Kalorama and Champlain Mural Transformation

by Prince Of Petworth February 26, 2012 at 10:02 pm 7 Comments

A reader writes:

“Not sure if this has been published already, but found this cool graffiti at the corner of Kalorama and Champlain St, NW.”

Link is to what the graffiti used to look like:

We admired this mural back in Oct. 2011 but it’s super cool to compare it to the before photo. You can also see some close ups of what it used to look like, here.

  • Annonny

    I pass this mural every time I go to the grocery store and just love it. It’s a great addition to the neighborhood, and captures what is so wonderful about living in Adams Morgan.

    There’s another really cool mural nearby, just south-east of Marie Reed. That one was painted by Big Al Carter (http://www.washingtonpost.com/wp-dyn/content/article/2009/01/10/AR2009011002068.html). It’s a real neighborhood treasure, too.

    I really quibble with the notion that this is graffiti, however.
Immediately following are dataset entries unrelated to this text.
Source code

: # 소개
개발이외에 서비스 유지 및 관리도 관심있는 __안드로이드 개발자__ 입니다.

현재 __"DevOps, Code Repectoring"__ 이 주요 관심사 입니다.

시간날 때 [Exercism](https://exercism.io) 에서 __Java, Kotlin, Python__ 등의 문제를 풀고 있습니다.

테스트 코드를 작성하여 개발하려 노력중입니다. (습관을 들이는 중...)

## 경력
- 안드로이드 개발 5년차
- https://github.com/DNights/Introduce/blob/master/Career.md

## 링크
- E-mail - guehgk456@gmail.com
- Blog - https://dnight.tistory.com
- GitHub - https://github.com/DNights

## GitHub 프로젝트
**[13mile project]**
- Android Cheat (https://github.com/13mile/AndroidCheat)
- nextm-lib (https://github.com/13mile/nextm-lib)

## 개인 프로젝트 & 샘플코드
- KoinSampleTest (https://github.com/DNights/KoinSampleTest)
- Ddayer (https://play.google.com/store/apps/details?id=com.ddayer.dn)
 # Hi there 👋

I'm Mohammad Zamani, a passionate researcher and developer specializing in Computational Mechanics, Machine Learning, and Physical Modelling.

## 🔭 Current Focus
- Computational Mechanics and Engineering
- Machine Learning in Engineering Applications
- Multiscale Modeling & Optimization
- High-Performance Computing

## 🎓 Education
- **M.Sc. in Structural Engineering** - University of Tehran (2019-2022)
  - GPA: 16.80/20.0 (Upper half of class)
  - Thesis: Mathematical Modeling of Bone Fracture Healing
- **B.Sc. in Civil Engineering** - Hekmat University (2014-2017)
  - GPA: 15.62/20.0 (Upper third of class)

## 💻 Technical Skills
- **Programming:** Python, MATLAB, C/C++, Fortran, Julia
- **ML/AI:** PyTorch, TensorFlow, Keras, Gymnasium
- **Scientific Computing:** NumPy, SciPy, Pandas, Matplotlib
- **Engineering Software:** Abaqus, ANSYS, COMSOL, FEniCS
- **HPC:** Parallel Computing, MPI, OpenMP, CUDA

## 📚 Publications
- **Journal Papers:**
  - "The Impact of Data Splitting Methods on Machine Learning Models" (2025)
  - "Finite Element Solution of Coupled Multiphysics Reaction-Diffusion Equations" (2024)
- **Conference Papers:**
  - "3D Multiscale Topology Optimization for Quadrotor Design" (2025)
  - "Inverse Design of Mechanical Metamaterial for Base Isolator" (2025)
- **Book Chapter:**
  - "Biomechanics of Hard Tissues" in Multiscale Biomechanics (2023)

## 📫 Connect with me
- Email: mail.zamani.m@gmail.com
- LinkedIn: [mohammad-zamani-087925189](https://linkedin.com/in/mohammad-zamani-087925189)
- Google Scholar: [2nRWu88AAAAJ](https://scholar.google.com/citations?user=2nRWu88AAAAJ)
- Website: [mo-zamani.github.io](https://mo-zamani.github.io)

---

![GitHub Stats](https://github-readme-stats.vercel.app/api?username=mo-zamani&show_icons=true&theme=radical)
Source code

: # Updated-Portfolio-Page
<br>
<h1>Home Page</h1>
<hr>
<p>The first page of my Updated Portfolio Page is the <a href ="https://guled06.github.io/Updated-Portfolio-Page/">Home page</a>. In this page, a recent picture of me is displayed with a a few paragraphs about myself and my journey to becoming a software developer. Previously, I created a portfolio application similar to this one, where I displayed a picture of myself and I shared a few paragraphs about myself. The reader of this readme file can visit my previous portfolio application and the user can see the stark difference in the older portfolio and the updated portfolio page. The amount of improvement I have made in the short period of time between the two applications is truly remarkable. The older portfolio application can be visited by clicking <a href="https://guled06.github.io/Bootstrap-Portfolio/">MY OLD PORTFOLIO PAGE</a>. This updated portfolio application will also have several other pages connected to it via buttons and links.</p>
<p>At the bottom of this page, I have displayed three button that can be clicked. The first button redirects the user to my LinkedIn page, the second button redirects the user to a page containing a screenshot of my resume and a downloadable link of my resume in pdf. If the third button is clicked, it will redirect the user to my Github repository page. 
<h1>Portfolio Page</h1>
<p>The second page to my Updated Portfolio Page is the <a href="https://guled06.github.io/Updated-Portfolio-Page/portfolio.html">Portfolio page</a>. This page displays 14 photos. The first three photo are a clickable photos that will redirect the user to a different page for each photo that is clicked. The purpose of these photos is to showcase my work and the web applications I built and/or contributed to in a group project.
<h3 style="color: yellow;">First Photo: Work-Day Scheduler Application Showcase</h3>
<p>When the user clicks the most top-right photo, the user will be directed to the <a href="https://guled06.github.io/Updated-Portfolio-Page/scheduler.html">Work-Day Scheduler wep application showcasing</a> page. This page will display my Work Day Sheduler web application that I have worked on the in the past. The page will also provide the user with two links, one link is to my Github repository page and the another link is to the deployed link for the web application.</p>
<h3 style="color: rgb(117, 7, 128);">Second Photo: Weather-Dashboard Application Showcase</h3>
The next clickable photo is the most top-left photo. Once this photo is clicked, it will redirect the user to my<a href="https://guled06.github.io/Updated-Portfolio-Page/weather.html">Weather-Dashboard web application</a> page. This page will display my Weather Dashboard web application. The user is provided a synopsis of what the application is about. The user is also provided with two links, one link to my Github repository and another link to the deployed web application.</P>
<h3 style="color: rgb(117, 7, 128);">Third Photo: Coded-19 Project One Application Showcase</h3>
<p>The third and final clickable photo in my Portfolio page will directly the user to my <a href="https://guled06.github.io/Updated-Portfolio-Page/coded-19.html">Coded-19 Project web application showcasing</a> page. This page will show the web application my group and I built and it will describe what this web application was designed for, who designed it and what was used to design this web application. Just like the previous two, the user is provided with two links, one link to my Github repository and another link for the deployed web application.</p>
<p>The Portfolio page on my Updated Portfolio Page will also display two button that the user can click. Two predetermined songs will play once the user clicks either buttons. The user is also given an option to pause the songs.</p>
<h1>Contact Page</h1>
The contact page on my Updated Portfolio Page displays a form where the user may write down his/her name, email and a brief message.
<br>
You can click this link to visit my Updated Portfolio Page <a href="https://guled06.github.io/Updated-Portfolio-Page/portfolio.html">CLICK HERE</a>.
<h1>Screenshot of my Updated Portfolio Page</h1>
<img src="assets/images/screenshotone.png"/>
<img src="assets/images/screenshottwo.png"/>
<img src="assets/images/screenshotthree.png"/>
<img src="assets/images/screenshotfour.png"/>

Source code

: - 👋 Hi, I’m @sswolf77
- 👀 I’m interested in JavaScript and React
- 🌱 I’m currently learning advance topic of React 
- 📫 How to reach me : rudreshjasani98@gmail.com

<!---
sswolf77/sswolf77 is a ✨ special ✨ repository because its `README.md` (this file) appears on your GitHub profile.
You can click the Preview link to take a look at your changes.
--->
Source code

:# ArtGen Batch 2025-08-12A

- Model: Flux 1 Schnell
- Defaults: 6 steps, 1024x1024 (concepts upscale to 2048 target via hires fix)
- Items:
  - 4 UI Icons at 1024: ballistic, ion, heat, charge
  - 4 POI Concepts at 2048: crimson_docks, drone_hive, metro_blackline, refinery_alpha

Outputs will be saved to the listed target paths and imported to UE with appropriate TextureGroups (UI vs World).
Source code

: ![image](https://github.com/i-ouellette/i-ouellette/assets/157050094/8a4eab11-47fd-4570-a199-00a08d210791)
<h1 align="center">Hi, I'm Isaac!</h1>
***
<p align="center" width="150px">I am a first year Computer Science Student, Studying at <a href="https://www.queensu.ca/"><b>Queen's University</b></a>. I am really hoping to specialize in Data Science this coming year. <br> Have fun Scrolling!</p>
Clearly it’s something that took a lot of planning and coordination to develop, There were several artists painting it when it was going up. To me, this is public art, not graffiti.

    • I agree 100% that this mural is public art.

  • Anonymous

    AWESOME! finally, a great mural in this town.

  • Anonymous

    The “graffiti” in the first photo was a commissioned mural by the noted artist Aniekan Udofia while the new commissioned mural is by the graffiti artist Chel Love. Y’all need to pay attention before you cast stones.

    • Anonymous

      Oops I see that it was both referred to as graffiti and as a mural on this site so it’s a little confusing

  • Anonymous

    I love it. I think it does such a wonderful job of representing all the good things that Adams Morgan embodies.

  • Anonymous

    Love the new work.

    But I have a similar quibble to Annonny. I understand that “graffiti” most correctly denotes the style and format of the art, and the term does not necessarily imply vandalism. So at the outset I confess to probably being on the wrong side of semantics. I do think, however, that on most occasions “graffiti” is vandalism as an empirical matter, so it’s a bit of a tainted term to use with something like this. Because this issue comes up often enough on PoP, my main issue is that in this case, use of the term cheapens the effort, artistry, skill, creativity, and legality of this work (whereas on most PoP posts, I think use of the term “graffiti art” usually serves to validate criminal vandalism and minimize the culpability of the people who perpetrate it).